To study the relationship between kidney morphology and function in a prospective, longitudinal ADPKD cohort, we established the Consortium of Radiologic Imaging Study of PKD (CRISP) [3]. The data collected in this study, including magnetic resonance imaging (MRI), renal function and biomarkers relevant to the early course of ADPKD, showed that the MRI measurement of kidney volume is more sensitive than the glomerular filtration rate (GFR) measurement in evaluating the yearly progression of ADPKD, and that the growth seen in the kidney volume directly stems from increases in renal cyst volume [4].

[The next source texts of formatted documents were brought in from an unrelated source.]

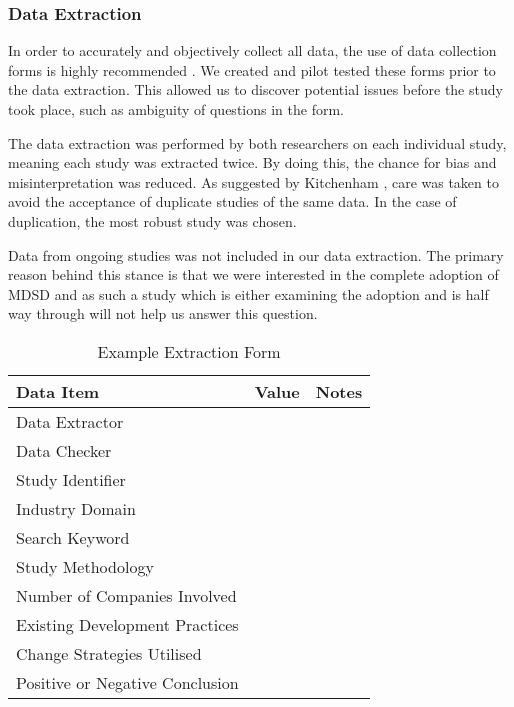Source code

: \documentclass[10pt,twocolumn]{article}
\begin{document}

\subsubsection{Data Extraction}

In order to accurately and objectively collect all data, the use of data collection forms is highly recommended \cite{kitchenham2007guidelines}. We created and pilot tested these forms prior to the data extraction. This allowed us to discover potential issues before the study took place, such as ambiguity of questions in the form.

The data extraction was performed by both researchers on each individual study, meaning each study was extracted twice. By doing this, the chance for bias and misinterpretation was reduced. As suggested by Kitchenham \cite{kitchenham2007guidelines}, care was taken to avoid the acceptance of duplicate studies of the same data. In the case of duplication, the most robust study was chosen.

Data from ongoing studies was not included in our data extraction. The primary reason behind this stance is that we were interested in the complete adoption of MDSD and as such a study which is either examining the adoption and is half way through will not help us answer this question.

\begin{table}[ht]
	\centering
	\begin{tabular}{|l|l|l|} 
		\hline
		\textbf{Data Item} & \textbf{Value} & \textbf{Notes}  \\
		\hline
		Data Extractor &  &  \\
		\hline
		Data Checker &  & \\
		\hline
		Study Identifier &  & \\
		\hline
		Industry Domain & & \\
		\hline
		Search Keyword &  & \\
		\hline
		Study Methodology & & \\
		\hline
		Number of Companies Involved &  & \\
		\hline
		Existing Development Practices & & \\
		\hline
		Change Strategies Utilised & & \\
		\hline
		Positive or Negative Conclusion & & \\
		\hline
	\end{tabular}
	\caption{Example Extraction Form}
\end{table}
\end{document}
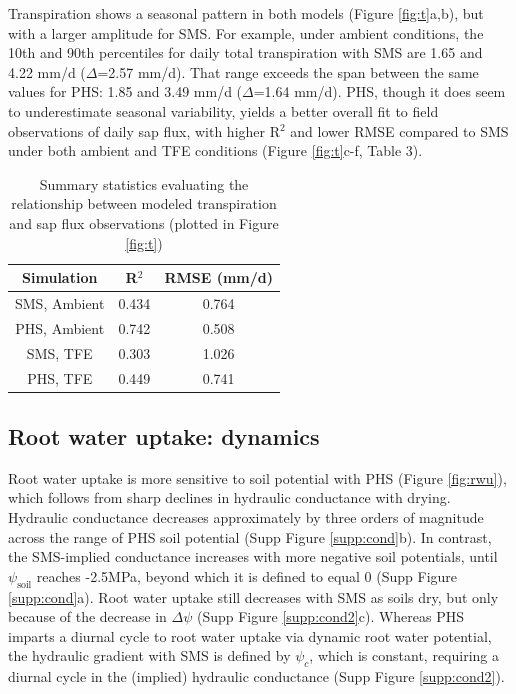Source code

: \documentclass[draft,linenumbers]{agujournal}
\begin{document}
    Transpiration shows a seasonal pattern in both models (Figure \ref{fig:t}a,b), but with a larger amplitude for SMS.
    For example, under ambient conditions, the 10th and 90th percentiles for daily total transpiration with SMS are 1.65 and 4.22 mm/d ($\Delta$=2.57 mm/d).
    That range exceeds the span between the same values for PHS: 1.85 and 3.49 mm/d ($\Delta$=1.64 mm/d). 
    PHS, though it does seem to underestimate seasonal variability, yields a better overall fit to field observations of daily sap flux, with higher R$^2$  and lower RMSE compared to SMS 
    under both ambient and TFE conditions (Figure \ref{fig:t}c-f, Table 3).
    
    \begin{table}[h]
\caption{Summary statistics evaluating the relationship between modeled transpiration and sap flux observations (plotted in Figure \ref{fig:t})}
\label{tab:sapflux}
\centering
\begin{tabular}{c c c }
Simulation & R$^2$ & RMSE (mm/d) \\
\hline
SMS, Ambient & 0.434 & 0.764 \\
PHS, Ambient & 0.742 & 0.508 \\
SMS, TFE & 0.303 & 1.026 \\
PHS, TFE & 0.449 & 0.741 \\
\hline
\end{tabular}
\end{table}

    
\subsection{Root water uptake: dynamics}
    Root water uptake is more sensitive to soil potential with PHS (Figure \ref{fig:rwu}),
    which follows from sharp declines in hydraulic conductance with drying.
    Hydraulic conductance decreases approximately by three orders of magnitude across the range of PHS soil potential (Supp Figure \ref{supp:cond}b).
    In contrast, the SMS-implied conductance increases with more negative soil potentials, until $\psi_{\text{soil}}$ reaches -2.5MPa, beyond which it is defined to equal 0 (Supp Figure \ref{supp:cond}a).
    Root water uptake still decreases with SMS as soils dry, but only because of the decrease in $\Delta\psi$ (Supp Figure \ref{supp:cond2}c).
    Whereas PHS imparts a diurnal cycle to root water uptake via dynamic root water potential, 
    the hydraulic gradient with SMS is defined by $\psi_c$, which is constant, requiring a diurnal cycle in the (implied) hydraulic conductance (Supp Figure \ref{supp:cond2}).
    
\end{document}
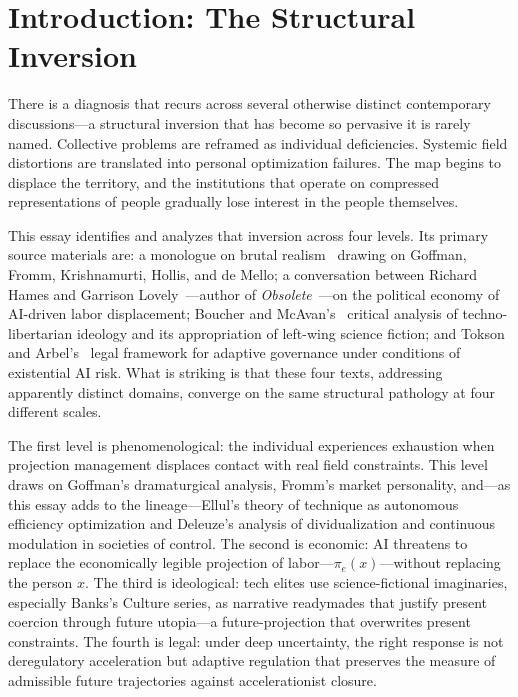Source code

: \documentclass[12pt, a4paper]{article}
\theoremstyle{plain}
\theoremstyle{definition}
\theoremstyle{remark}
\begin{document}
\newpage
\tableofcontents
\newpage

\section{Introduction: The Structural Inversion}

There is a diagnosis that recurs across several otherwise distinct contemporary
discussions---a structural inversion that has become so pervasive it is rarely named.
Collective problems are reframed as individual deficiencies.
Systemic field distortions are translated into personal optimization failures.
The map begins to displace the territory, and the institutions that operate on
compressed representations of people gradually lose interest in the people themselves.

This essay identifies and analyzes that inversion across four levels.
Its primary source materials are: a monologue on brutal realism~\cite{brutrealism}
drawing on Goffman, Fromm, Krishnamurti, Hollis, and de Mello; a conversation
between Richard Hames and Garrison Lovely~\cite{novaralively}---author of
\textit{Obsolete}~\cite{lovely2025}---on the political economy of AI-driven labor
displacement; Boucher and McAvan's~\cite{BoucherMcAvan2026} critical analysis of
techno-libertarian ideology and its appropriation of left-wing science fiction; and
Tokson and Arbel's~\cite{ToksonArbel2027} legal framework for adaptive governance
under conditions of existential AI risk.
What is striking is that these four texts, addressing apparently distinct domains,
converge on the same structural pathology at four different scales.

The first level is phenomenological: the individual experiences exhaustion when
projection management displaces contact with real field constraints.
This level draws on Goffman's dramaturgical analysis, Fromm's market personality,
and---as this essay adds to the lineage---Ellul's theory of technique as autonomous
efficiency optimization and Deleuze's analysis of dividualization and continuous
modulation in societies of control.
The second is economic: AI threatens to replace the economically legible projection
of labor---$\pi_e(x)$---without replacing the person $x$.
The third is ideological: tech elites use science-fictional imaginaries,
especially Banks's Culture series, as narrative readymades that justify present
coercion through future utopia---a future-projection that overwrites present constraints.
The fourth is legal: under deep uncertainty, the right response is not deregulatory
acceleration but adaptive regulation that preserves the measure of admissible future
trajectories against accelerationist closure.
\end{document}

In addition to total kidney and cyst volumes, the number of individual cysts in each kidney also provides important information about the characteristics and progression of ADPKD. For example, differences in kidney morphology between PKD1 and PKD2 genotypes are likely due to the earlier development rather than faster volumetric growth of cysts in PKD1 kidneys [5]. Generally, the number of individual cysts in each kidney is determined by manually counting them on the mid-section of an MR image set. Although this approach is straightforward, manual counting is time-consuming and labor-intensive, particularly in large kidneys with numerous cysts. Furthermore, it is extremely laborious to segment (i.e., to identify and partition an image into semantically interpretable regions) each cyst from the background renal parenchyma by manual delineation of individual cysts. We recently published a 3D semi-automated method to segment renal cysts from the entire volumetric MR slices [6]. However, this approach was exceedingly complex and successful only for ADPKD kidneys with mild and moderate cystic burdens. Thus, to overcome the limitations of the manual and the 3D segmentation of renal cysts, in the current study we developed and evaluated a semi-automated method for segmenting and counting individual renal cysts from mid-slice (2D) MR images in patients with ADPKD.

Materials and Methods

The study protocol for the CRISP (clinical trials registration: NCT01039987, registration date: Dec 23, 2009) has been previously described [3,4,7] and was approved by the institutional review board at each participating clinical center. Informed consent was obtained from all subjects who participated in the CRISP study.

Participants and MR Imaging

In the CRISP study launched in 1999, 241 ADPKD participants between 15 and 46 years old with relatively intact renal function were recruited. The clinical characteristics of the cohort and a detailed study protocol have been published previously [3,4,7]. MR images of kidneys were obtained at 3 mm fixed slice thickness in the coronal plane. Both three-dimensional spoiled gradient interpolated T1-weighted images without fat saturation and single-shot fast spin-echo T2-weighted images with fat saturation were acquired [3].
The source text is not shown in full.